### Exercise brief:
Select every line below containing the word "Bank".

### Data listing:
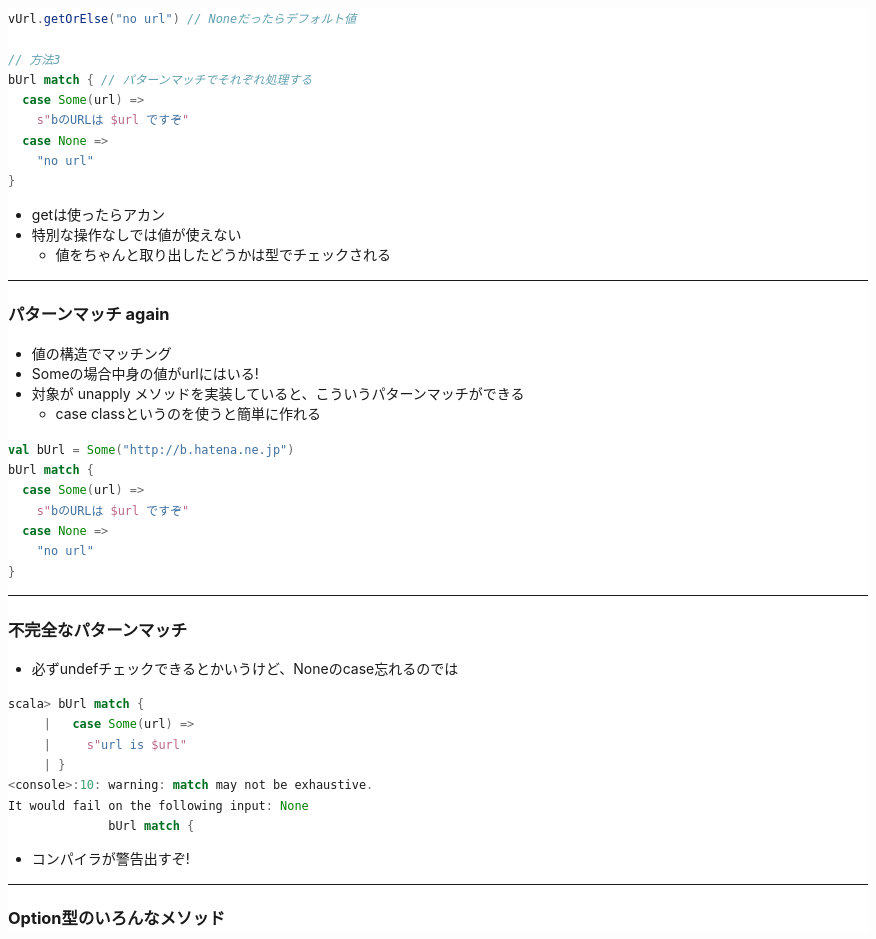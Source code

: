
 ```scala
vUrl.getOrElse("no url") // Noneだったらデフォルト値

// 方法3
bUrl match { // パターンマッチでそれぞれ処理する
  case Some(url) =>
    s"bのURLは $url ですぞ"
  case None =>
    "no url"
}
```

- getは使ったらアカン
- 特別な操作なしでは値が使えない
  - 値をちゃんと取り出したどうかは型でチェックされる

---

### パターンマッチ again
- 値の構造でマッチング
- Someの場合中身の値がurlにはいる!
- 対象が unapply メソッドを実装していると、こういうパターンマッチができる
  - case classというのを使うと簡単に作れる

```scala
val bUrl = Some("http://b.hatena.ne.jp")
bUrl match {
  case Some(url) =>
    s"bのURLは $url ですぞ"
  case None =>
    "no url"
}
```

---

### 不完全なパターンマッチ
- 必ずundefチェックできるとかいうけど、Noneのcase忘れるのでは

```scala
scala> bUrl match {
     |   case Some(url) =>
     |     s"url is $url"
     | }
<console>:10: warning: match may not be exhaustive.
It would fail on the following input: None
              bUrl match {
```

- コンパイラが警告出すぞ!

---

### Option型のいろんなメソッド
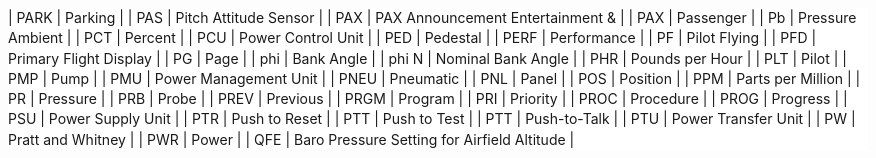 | PARK                                     | Parking                                                                                            |
| PAS                                      | Pitch Attitude Sensor                                                                              |
| PAX                                      | PAX Announcement Entertainment &                                                                   |
| PAX                                      | Passenger                                                                                          |
| Pb                                       | Pressure Ambient                                                                                   |
| PCT                                      | Percent                                                                                            |
| PCU                                      | Power Control Unit                                                                                 |
| PED                                      | Pedestal                                                                                           |
| PERF                                     | Performance                                                                                        |
| PF                                       | Pilot Flying                                                                                       |
| PFD                                      | Primary Flight Display                                                                             |
| PG                                       | Page                                                                                               |
| phi                                      | Bank Angle                                                                                         |
| phi N                                    | Nominal Bank Angle                                                                                 |
| PHR                                      | Pounds per Hour                                                                                    |
| PLT                                      | Pilot                                                                                              |
| PMP                                      | Pump                                                                                               |
| PMU                                      | Power Management Unit                                                                              |
| PNEU                                     | Pneumatic                                                                                          |
| PNL                                      | Panel                                                                                              |
| POS                                      | Position                                                                                           |
| PPM                                      | Parts per Million                                                                                  |
| PR                                       | Pressure                                                                                           |
| PRB                                      | Probe                                                                                              |
| PREV                                     | Previous                                                                                           |
| PRGM                                     | Program                                                                                            |
| PRI                                      | Priority                                                                                           |
| PROC                                     | Procedure                                                                                          |
| PROG                                     | Progress                                                                                           |
| PSU                                      | Power Supply Unit                                                                                  |
| PTR                                      | Push to Reset                                                                                      |
| PTT                                      | Push to Test                                                                                       |
| PTT                                      | Push-to-Talk                                                                                       |
| PTU                                      | Power Transfer Unit                                                                                |
| PW                                       | Pratt and Whitney                                                                                  |
| PWR                                      | Power                                                                                              |
| QFE                                      | Baro Pressure Setting for Airfield Altitude                                                        |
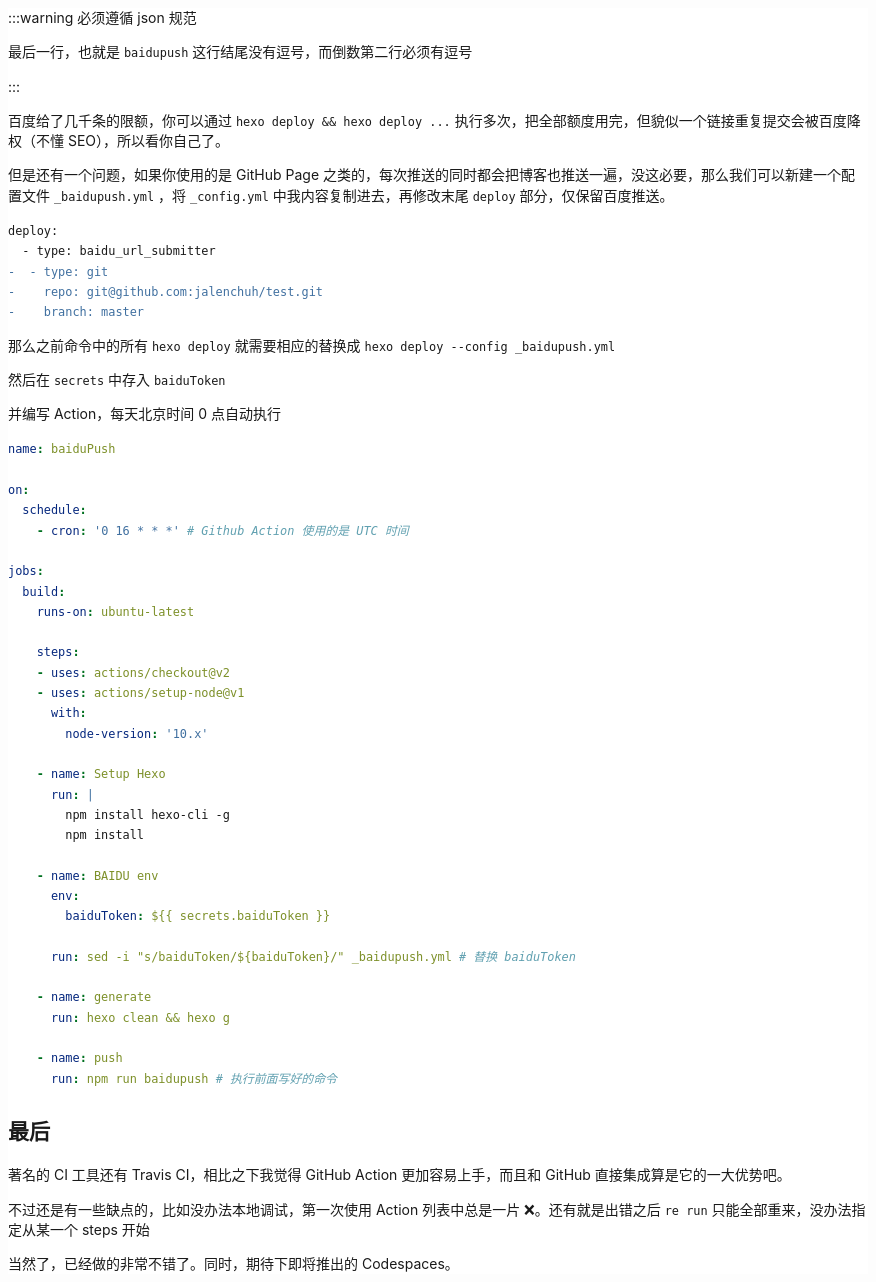 :::warning 必须遵循 json 规范

最后一行，也就是 `baidupush` 这行结尾没有逗号，而倒数第二行必须有逗号

:::

百度给了几千条的限额，你可以通过 `hexo deploy && hexo deploy ...` 执行多次，把全部额度用完，但貌似一个链接重复提交会被百度降权（不懂 SEO），所以看你自己了。

但是还有一个问题，如果你使用的是 GitHub Page 之类的，每次推送的同时都会把博客也推送一遍，没这必要，那么我们可以新建一个配置文件 `_baidupush.yml` ，将 `_config.yml` 中我内容复制进去，再修改末尾 `deploy` 部分，仅保留百度推送。

```diff
deploy:
  - type: baidu_url_submitter
-  - type: git
-    repo: git@github.com:jalenchuh/test.git
-    branch: master
```

那么之前命令中的所有 `hexo deploy` 就需要相应的替换成 `hexo deploy --config _baidupush.yml`

然后在 `secrets`  中存入 `baiduToken`

并编写 Action，每天北京时间 0 点自动执行

```yaml
name: baiduPush

on:
  schedule:
    - cron: '0 16 * * *' # Github Action 使用的是 UTC 时间

jobs:
  build:
    runs-on: ubuntu-latest

    steps:
    - uses: actions/checkout@v2
    - uses: actions/setup-node@v1
      with:
        node-version: '10.x'

    - name: Setup Hexo
      run: |
        npm install hexo-cli -g
        npm install

    - name: BAIDU env
      env:
        baiduToken: ${{ secrets.baiduToken }}

      run: sed -i "s/baiduToken/${baiduToken}/" _baidupush.yml # 替换 baiduToken

    - name: generate
      run: hexo clean && hexo g

    - name: push
      run: npm run baidupush # 执行前面写好的命令
```

## 最后

著名的 CI 工具还有 Travis CI，相比之下我觉得 GitHub Action 更加容易上手，而且和 GitHub 直接集成算是它的一大优势吧。

不过还是有一些缺点的，比如没办法本地调试，第一次使用 Action 列表中总是一片 :x:。还有就是出错之后 `re run` 只能全部重来，没办法指定从某一个 steps 开始

当然了，已经做的非常不错了。同时，期待下即将推出的 Codespaces。

[^1]: GitHub Page 部署代码来自 <https://hexo.fluid-dev.com/posts/actions-deploy/>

### Written answer:
| phi                                      | Bank Angle                                                                                         |
| phi N                                    | Nominal Bank Angle                                                                                 |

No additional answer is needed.